An alternative way of looking at this matter is to remember that generally within the criminal justice system we see merit in allowing non-specialist judges and magistrates to determine penalty levels, and do not allow prosecutors to recommend appropriate levels of penalty. Instead, we simply allow both prosecutors and defence lawyers to make comments through the case referring to the enormity (or triviality) of particular incidents and their consequences, and to the general nature of the conduct of the defendant. If the judge or magistrate decides to take a less serious view of the matter than does the prosecutor, this should perhaps be welcomed as a worthwhile corrective to the Environment Agency’s particular sectional view of the matter. The Agency is often the nearest we get to the victim of an environmental crime.
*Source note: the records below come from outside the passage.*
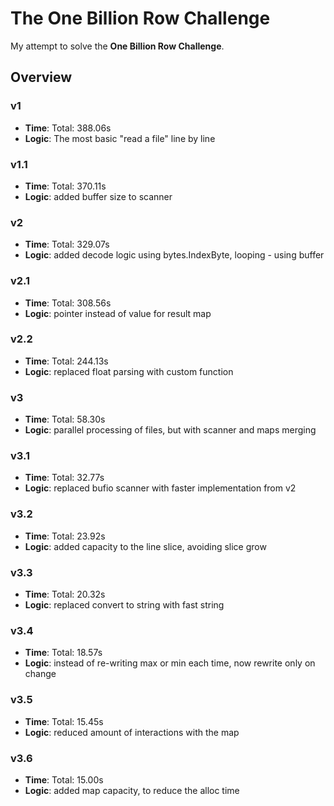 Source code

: # The One Billion Row Challenge
My attempt to solve the **One Billion Row Challenge**.

## Overview

### v1
- **Time**: Total: 388.06s
- **Logic**: The most basic "read a file" line by line

### v1.1
- **Time**: Total: 370.11s
- **Logic**: added buffer size to scanner

### v2
- **Time**: Total: 329.07s
- **Logic**: added decode logic using bytes.IndexByte, looping - using buffer

### v2.1
- **Time**: Total: 308.56s
- **Logic**: pointer instead of value for result map

### v2.2
- **Time**: Total: 244.13s
- **Logic**: replaced float parsing with custom function

### v3
- **Time**: Total: 58.30s
- **Logic**: parallel processing of files, but with scanner and maps merging

### v3.1
- **Time**: Total: 32.77s
- **Logic**: replaced bufio scanner with faster implementation from v2

### v3.2
- **Time**: Total: 23.92s
- **Logic**: added capacity to the line slice, avoiding slice grow

### v3.3
- **Time**: Total: 20.32s
- **Logic**: replaced convert to string with fast string

### v3.4
- **Time**: Total: 18.57s
- **Logic**: instead of re-writing max or min each time, now rewrite only on change

### v3.5
- **Time**: Total: 15.45s
- **Logic**: reduced amount of interactions with the map

### v3.6
- **Time**: Total: 15.00s
- **Logic**: added map capacity, to reduce the alloc time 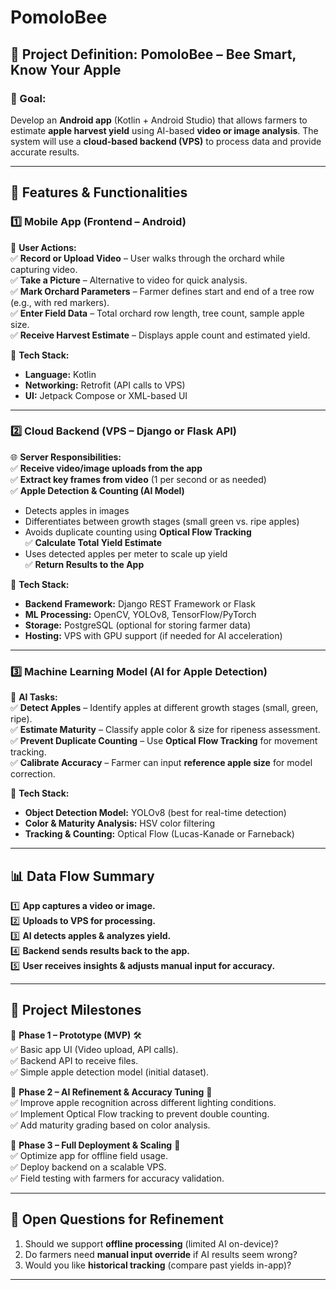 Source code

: # PomoloBee
 

## **📌 Project Definition: PomoloBee – Bee Smart, Know Your Apple**

### **🔹 Goal:**  
Develop an **Android app** (Kotlin + Android Studio) that allows farmers to estimate **apple harvest yield** using AI-based **video or image analysis**. The system will use a **cloud-based backend (VPS)** to process data and provide accurate results.  

---

## **📍 Features & Functionalities**
### **1️⃣ Mobile App (Frontend – Android)**
📱 **User Actions:**  
✅ **Record or Upload Video** – User walks through the orchard while capturing video.  
✅ **Take a Picture** – Alternative to video for quick analysis.  
✅ **Mark Orchard Parameters** – Farmer defines start and end of a tree row (e.g., with red markers).  
✅ **Enter Field Data** – Total orchard row length, tree count, sample apple size.  
✅ **Receive Harvest Estimate** – Displays apple count and estimated yield.  

🔧 **Tech Stack:**  
- **Language:** Kotlin  
- **Networking:** Retrofit (API calls to VPS)  
- **UI:** Jetpack Compose or XML-based UI  

---

### **2️⃣ Cloud Backend (VPS – Django or Flask API)**
🌐 **Server Responsibilities:**  
✅ **Receive video/image uploads from the app**  
✅ **Extract key frames from video** (1 per second or as needed)  
✅ **Apple Detection & Counting (AI Model)**  
   - Detects apples in images  
   - Differentiates between growth stages (small green vs. ripe apples)  
   - Avoids duplicate counting using **Optical Flow Tracking**  
✅ **Calculate Total Yield Estimate**  
   - Uses detected apples per meter to scale up yield  
✅ **Return Results to the App**  

🔧 **Tech Stack:**  
- **Backend Framework:** Django REST Framework or Flask  
- **ML Processing:** OpenCV, YOLOv8, TensorFlow/PyTorch  
- **Storage:** PostgreSQL (optional for storing farmer data)  
- **Hosting:** VPS with GPU support (if needed for AI acceleration)  

---

### **3️⃣ Machine Learning Model (AI for Apple Detection)**
🤖 **AI Tasks:**  
✅ **Detect Apples** – Identify apples at different growth stages (small, green, ripe).  
✅ **Estimate Maturity** – Classify apple color & size for ripeness assessment.  
✅ **Prevent Duplicate Counting** – Use **Optical Flow Tracking** for movement tracking.  
✅ **Calibrate Accuracy** – Farmer can input **reference apple size** for model correction.  

🔧 **Tech Stack:**  
- **Object Detection Model:** YOLOv8 (best for real-time detection)  
- **Color & Maturity Analysis:** HSV color filtering  
- **Tracking & Counting:** Optical Flow (Lucas-Kanade or Farneback)  

---

## **📊 Data Flow Summary**
1️⃣ **App captures a video or image.**  
2️⃣ **Uploads to VPS for processing.**  
3️⃣ **AI detects apples & analyzes yield.**  
4️⃣ **Backend sends results back to the app.**  
5️⃣ **User receives insights & adjusts manual input for accuracy.**  

---

## **📅 Project Milestones**
🔹 **Phase 1 – Prototype (MVP)** 🛠  
✅ Basic app UI (Video upload, API calls).  
✅ Backend API to receive files.  
✅ Simple apple detection model (initial dataset).  

🔹 **Phase 2 – AI Refinement & Accuracy Tuning** 🎯  
✅ Improve apple recognition across different lighting conditions.  
✅ Implement Optical Flow tracking to prevent double counting.  
✅ Add maturity grading based on color analysis.  

🔹 **Phase 3 – Full Deployment & Scaling** 🚀  
✅ Optimize app for offline field usage.  
✅ Deploy backend on a scalable VPS.  
✅ Field testing with farmers for accuracy validation.  

---

## **📝 Open Questions for Refinement**
1. Should we support **offline processing** (limited AI on-device)?  
2. Do farmers need **manual input override** if AI results seem wrong?  
3. Would you like **historical tracking** (compare past yields in-app)?  

---
  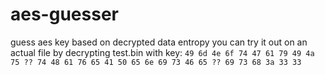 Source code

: # aes-guesser
 guess aes key based on decrypted data entropy 
 you can try it out on an actual file by decrypting test.bin with key: `49 6d 4e 6f 74 47 61 79 49 4a 75 ?? 74 48 61 76 65 41 50 65 6e 69 73 46 65 ?? 69 73 68 3a 33 33`  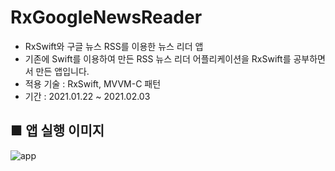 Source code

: # RxGoogleNewsReader

+ RxSwift와 구글 뉴스 RSS를 이용한 뉴스 리더 앱
+ 기존에 Swift를 이용하여 만든 RSS 뉴스 리더 어플리케이션을 RxSwift를 공부하면서 만든 앱입니다.
+ 적용 기술 : RxSwift, MVVM-C 패턴
+ 기간 : 2021.01.22 ~ 2021.02.03

## ■ 앱 실행 이미지

![app](https://user-images.githubusercontent.com/55025822/106647798-c229f800-65d2-11eb-9798-4a17e7c89605.gif)
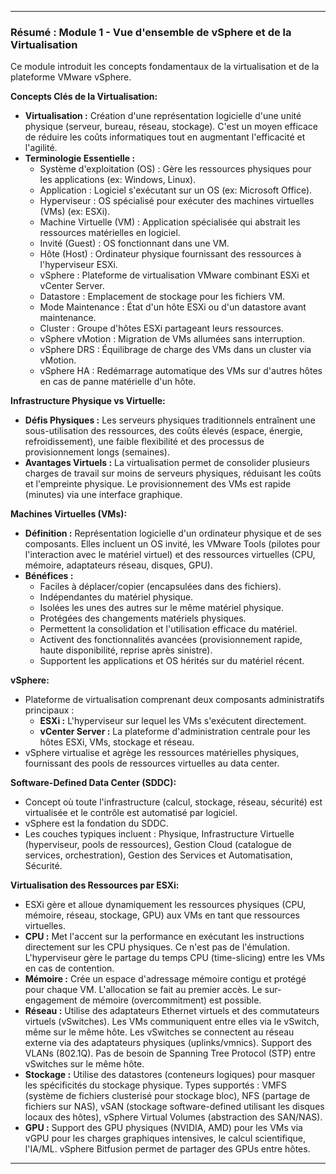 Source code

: 
---

### Résumé : Module 1 - Vue d'ensemble de vSphere et de la Virtualisation 

Ce module introduit les concepts fondamentaux de la virtualisation et de la plateforme VMware vSphere.

**Concepts Clés de la Virtualisation:**

- **Virtualisation :** Création d'une représentation logicielle d'une unité physique (serveur, bureau, réseau, stockage). C'est un moyen efficace de réduire les coûts informatiques tout en augmentant l'efficacité et l'agilité.
- **Terminologie Essentielle :**
    - Système d'exploitation (OS) : Gère les ressources physiques pour les applications (ex: Windows, Linux).
    - Application : Logiciel s'exécutant sur un OS (ex: Microsoft Office).
    - Hyperviseur : OS spécialisé pour exécuter des machines virtuelles (VMs) (ex: ESXi).
    - Machine Virtuelle (VM) : Application spécialisée qui abstrait les ressources matérielles en logiciel.
    - Invité (Guest) : OS fonctionnant dans une VM.
    - Hôte (Host) : Ordinateur physique fournissant des ressources à l'hyperviseur ESXi.
    - vSphere : Plateforme de virtualisation VMware combinant ESXi et vCenter Server.
    - Datastore : Emplacement de stockage pour les fichiers VM.
    - Mode Maintenance : État d'un hôte ESXi ou d'un datastore avant maintenance.
    - Cluster : Groupe d'hôtes ESXi partageant leurs ressources.
    - vSphere vMotion : Migration de VMs allumées sans interruption.
    - vSphere DRS : Équilibrage de charge des VMs dans un cluster via vMotion.
    - vSphere HA : Redémarrage automatique des VMs sur d'autres hôtes en cas de panne matérielle d'un hôte.

**Infrastructure Physique vs Virtuelle:**

- **Défis Physiques :** Les serveurs physiques traditionnels entraînent une sous-utilisation des ressources, des coûts élevés (espace, énergie, refroidissement), une faible flexibilité et des processus de provisionnement longs (semaines).
- **Avantages Virtuels :** La virtualisation permet de consolider plusieurs charges de travail sur moins de serveurs physiques, réduisant les coûts et l'empreinte physique. Le provisionnement des VMs est rapide (minutes) via une interface graphique.

**Machines Virtuelles (VMs):**

- **Définition :** Représentation logicielle d'un ordinateur physique et de ses composants. Elles incluent un OS invité, les VMware Tools (pilotes pour l'interaction avec le matériel virtuel) et des ressources virtuelles (CPU, mémoire, adaptateurs réseau, disques, GPU).
- **Bénéfices :**
    - Faciles à déplacer/copier (encapsulées dans des fichiers).
    - Indépendantes du matériel physique.
    - Isolées les unes des autres sur le même matériel physique.
    - Protégées des changements matériels physiques.
    - Permettent la consolidation et l'utilisation efficace du matériel.
    - Activent des fonctionnalités avancées (provisionnement rapide, haute disponibilité, reprise après sinistre).
    - Supportent les applications et OS hérités sur du matériel récent.

**vSphere:**

- Plateforme de virtualisation comprenant deux composants administratifs principaux :
    - **ESXi :** L'hyperviseur sur lequel les VMs s'exécutent directement.
    - **vCenter Server :** La plateforme d'administration centrale pour les hôtes ESXi, VMs, stockage et réseau.
- vSphere virtualise et agrège les ressources matérielles physiques, fournissant des pools de ressources virtuelles au data center.

**Software-Defined Data Center (SDDC):**

- Concept où toute l'infrastructure (calcul, stockage, réseau, sécurité) est virtualisée et le contrôle est automatisé par logiciel.
- vSphere est la fondation du SDDC.
- Les couches typiques incluent : Physique, Infrastructure Virtuelle (hyperviseur, pools de ressources), Gestion Cloud (catalogue de services, orchestration), Gestion des Services et Automatisation, Sécurité.

**Virtualisation des Ressources par ESXi:**

- ESXi gère et alloue dynamiquement les ressources physiques (CPU, mémoire, réseau, stockage, GPU) aux VMs en tant que ressources virtuelles.
- **CPU :** Met l'accent sur la performance en exécutant les instructions directement sur les CPU physiques. Ce n'est pas de l'émulation. L'hyperviseur gère le partage du temps CPU (time-slicing) entre les VMs en cas de contention.
- **Mémoire :** Crée un espace d'adressage mémoire contigu et protégé pour chaque VM. L'allocation se fait au premier accès. Le sur-engagement de mémoire (overcommitment) est possible.
- **Réseau :** Utilise des adaptateurs Ethernet virtuels et des commutateurs virtuels (vSwitches). Les VMs communiquent entre elles via le vSwitch, même sur le même hôte. Les vSwitches se connectent au réseau externe via des adaptateurs physiques (uplinks/vmnics). Support des VLANs (802.1Q). Pas de besoin de Spanning Tree Protocol (STP) entre vSwitches sur le même hôte.
- **Stockage :** Utilise des datastores (conteneurs logiques) pour masquer les spécificités du stockage physique. Types supportés : VMFS (système de fichiers clusterisé pour stockage bloc), NFS (partage de fichiers sur NAS), vSAN (stockage software-defined utilisant les disques locaux des hôtes), vSphere Virtual Volumes (abstraction des SAN/NAS).
- **GPU :** Support des GPU physiques (NVIDIA, AMD) pour les VMs via vGPU pour les charges graphiques intensives, le calcul scientifique, l'IA/ML. vSphere Bitfusion permet de partager des GPUs entre hôtes.



---
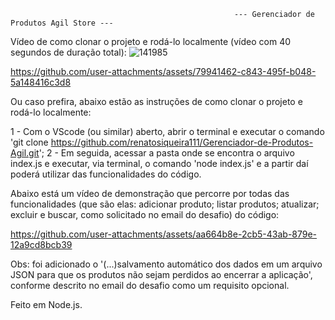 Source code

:                                                       --- Gerenciador de Produtos Agil Store ---

Vídeo de como clonar o projeto e rodá-lo localmente (vídeo com 40 segundos de duração total):
                                            ![141985](https://github.com/user-attachments/assets/0dac0ee6-56c3-45b5-9a27-00dece825b39)

https://github.com/user-attachments/assets/79941462-c843-495f-b048-5a148416c3d8

Ou caso prefira, abaixo estão as instruções de como clonar o projeto e rodá-lo localmente: 

1 - Com o VScode (ou similar) aberto, abrir o terminal e executar o comando 'git clone https://github.com/renatosiqueira111/Gerenciador-de-Produtos-Agil.git';
2 - Em seguida, acessar a pasta onde se encontra o arquivo index.js e executar, via terminal, o comando 'node index.js' e a partir daí poderá utilizar das funcionalidades do código.

Abaixo está um vídeo de demonstração que percorre por todas das funcionalidades (que são elas: adicionar produto; listar produtos; atualizar; excluir e buscar, como solicitado no email do desafio) do código:

https://github.com/user-attachments/assets/aa664b8e-2cb5-43ab-879e-12a9cd8bcb39


Obs: foi adicionado o '(...)salvamento automático dos dados em um arquivo JSON para que os produtos não sejam perdidos ao encerrar a aplicação', conforme descrito no email do desafio como um requisito opcional.

Feito em Node.js.
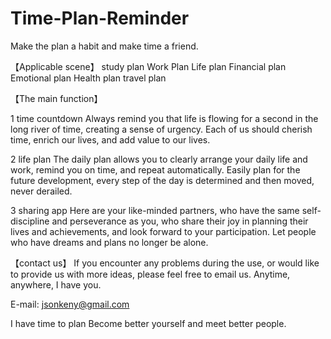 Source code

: # Time-Plan-Reminder
Make the plan a habit and make time a friend.

【Applicable scene】
  study plan
  Work Plan
  Life plan
  Financial plan
  Emotional plan
  Health plan
  travel plan

【The main function】

1 time countdown
Always remind you that life is flowing for a second in the long river of time, creating a sense of urgency. Each of us should cherish time, enrich our lives, and add value to our lives.

2 life plan
The daily plan allows you to clearly arrange your daily life and work, remind you on time, and repeat automatically. Easily plan for the future development, every step of the day is determined and then moved, never derailed.

3 sharing app
Here are your like-minded partners, who have the same self-discipline and perseverance as you, who share their joy in planning their lives and achievements, and look forward to your participation. Let people who have dreams and plans no longer be alone.

【contact us】
If you encounter any problems during the use, or would like to provide us with more ideas, please feel free to email us. Anytime, anywhere, I have you.

E-mail: jsonkeny@gmail.com


I have time to plan
Become better yourself and meet better people.
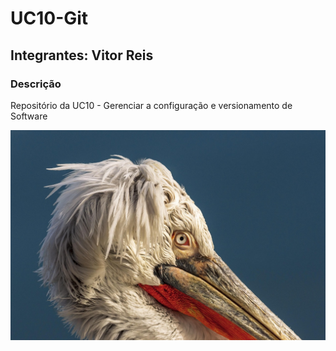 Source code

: <h1>UC10-Git</h1>
<h2>Integrantes: Vitor Reis</h2>

<h3>Descrição</h3>
<p>Repositório da UC10 - Gerenciar a configuração e versionamento de Software</p>

<img src="pelicano.jpg">
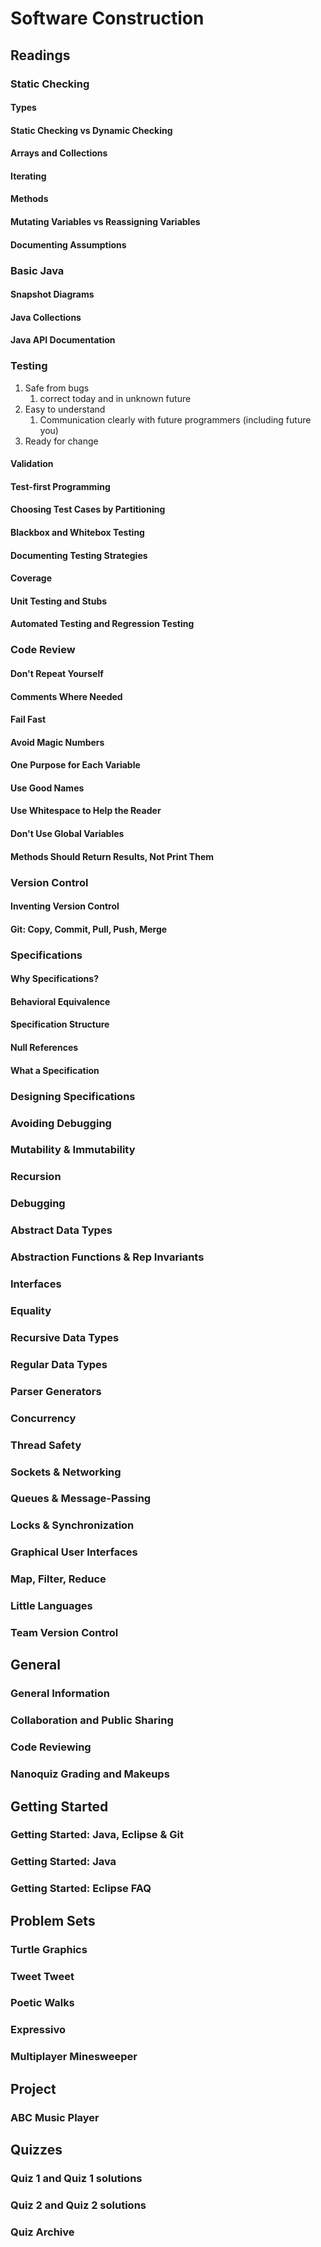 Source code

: # Software Construction #
## Readings ##
### Static Checking ###
#### Types ####
#### Static Checking vs Dynamic Checking ####
#### Arrays and Collections ####
#### Iterating ####
#### Methods ####
#### Mutating Variables vs Reassigning Variables ####
#### Documenting Assumptions ####

### Basic Java ###
#### Snapshot Diagrams ####
#### Java Collections ####
#### Java API Documentation ####

### Testing ###
1. Safe from bugs
	1. correct today and in unknown future
2. Easy to understand
	1. Communication clearly with future programmers (including future you)
3. Ready for change

#### Validation ####
#### Test-first Programming ####
#### Choosing Test Cases by Partitioning ####
#### Blackbox and Whitebox Testing ####
#### Documenting Testing Strategies ####
#### Coverage ####
#### Unit Testing and Stubs ####
#### Automated Testing and Regression Testing ####

### Code Review ###
#### Don't Repeat Yourself ####
#### Comments Where Needed ####
#### Fail Fast ####
#### Avoid Magic Numbers ####
#### One Purpose for Each Variable ####
#### Use Good Names ####
#### Use Whitespace to Help the Reader ####
#### Don't Use Global Variables ####
#### Methods Should Return Results, Not Print Them ####

### Version Control ###
#### Inventing Version Control ####
#### Git: Copy, Commit, Pull, Push, Merge ####

### Specifications ###
#### Why Specifications? ####
#### Behavioral Equivalence ####
#### Specification Structure ####
#### Null References ####
#### What a Specification 

### Designing Specifications ###
### Avoiding Debugging ###
### Mutability & Immutability ###
### Recursion ###
### Debugging ###
### Abstract Data Types ###
### Abstraction Functions & Rep Invariants ###
### Interfaces ###
### Equality ###
### Recursive Data Types ###
### Regular Data Types ###
### Parser Generators ###
### Concurrency ###
### Thread Safety ###
### Sockets & Networking ###
### Queues & Message-Passing ###
### Locks & Synchronization ###
### Graphical User Interfaces ###
### Map, Filter, Reduce ###
### Little Languages ###
### Team Version Control ###

## General ##
### General Information ###
### Collaboration and Public Sharing ###
### Code Reviewing ###
### Nanoquiz Grading and Makeups ###

## Getting Started ##
### Getting Started: Java, Eclipse & Git ###
### Getting Started: Java ###
### Getting Started: Eclipse FAQ ###

## Problem Sets ##
### Turtle Graphics ###
### Tweet Tweet ###
### Poetic Walks ###
### Expressivo ###
### Multiplayer Minesweeper ###

## Project ##
### ABC Music Player ###

## Quizzes ##
### Quiz 1 and Quiz 1 solutions ###
### Quiz 2 and Quiz 2 solutions ###
### Quiz Archive ### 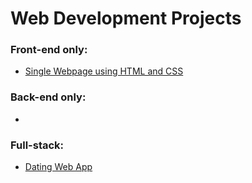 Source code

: # Web Development Projects

### Front-end only:
- [Single Webpage using HTML and CSS](https://github.com/m3mentomor1/Single_Webpage_using_HTML-and-CSS)

### Back-end only:
- 

### Full-stack:
- [Dating Web App](https://github.com/m3mentomor1/Dating_Web-App)
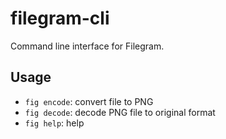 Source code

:# filegram-cli

Command line interface for Filegram.

## Usage

- `fig encode`: convert file to PNG
- `fig decode`: decode PNG file to original format
- `fig help`: help
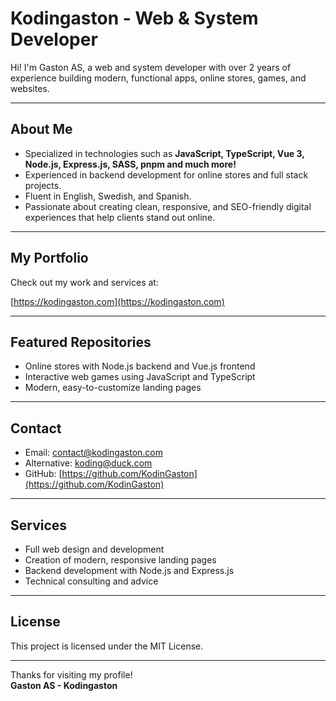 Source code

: # Kodingaston - Web & System Developer

Hi! I'm Gaston AS, a web and system developer with over 2 years of experience building modern, functional apps, online stores, games, and websites.

---

## About Me

- Specialized in technologies such as **JavaScript, TypeScript, Vue 3, Node.js, Express.js, SASS, pnpm and much more!**
- Experienced in backend development for online stores and full stack projects.
- Fluent in English, Swedish, and Spanish.
- Passionate about creating clean, responsive, and SEO-friendly digital experiences that help clients stand out online.

---

## My Portfolio

Check out my work and services at:

[https://kodingaston.com](https://kodingaston.com)

---

## Featured Repositories

- Online stores with Node.js backend and Vue.js frontend
- Interactive web games using JavaScript and TypeScript
- Modern, easy-to-customize landing pages

---

## Contact

- Email: contact@kodingaston.com  
- Alternative: koding@duck.com  
- GitHub: [https://github.com/KodinGaston](https://github.com/KodinGaston)

---

## Services

- Full web design and development  
- Creation of modern, responsive landing pages  
- Backend development with Node.js and Express.js  
- Technical consulting and advice  

---

## License

This project is licensed under the MIT License.

---

Thanks for visiting my profile!  
**Gaston AS - Kodingaston**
It follows, therefore, that it will inevitably have strong views about the seriousness of offences. Since magistrates and judges try many other cases and witness the very much more appalling consequences of other kinds of criminal behaviour, might it not be argued that their unwillingness to invoke the heaviest penalties is a response which we should learn from rather than deride?
The Environmental Agency achieves a success rate of more than 90 per cent in the cases which it prosecutes. Although it must be considered that many of the offences brought by the Environmental Agency relate to strict liability offences. The Environmental Agency spends approximately £12 million per year on its enforcement functions, a sum which amounts only to some 3 per cent of its regulatory budget. It would seem to follow, therefore, that budgetary decisions have a significant impact upon the Agency’s decision whether or not to prosecute with the result that less cases are prosecuted than might otherwise be the case if more were spent on this aspect of its regulatory function. The generally low incidence of environmental prosecutions coupled with the Agency’s preference for prosecuting cases in the lower courts may perhaps be said to have inculcated the very attitude to those offences to which the Agency now objects. . This phenomenon is not confined to the Environment Agency. Apparently some 70 per cent of local authorities have not taken an environmental case to court despite the various statutory powers and duties which they have in this context. The Agency is now working with local authorities by offering training courses as to how to promote prosecution for environmental crime. Therefore it is suggested that if the Environmental Agency wanted to raise the profile of environmental offences it might be more appropriate to prosecute more cases on indictment in the hop of securing more substantial fines.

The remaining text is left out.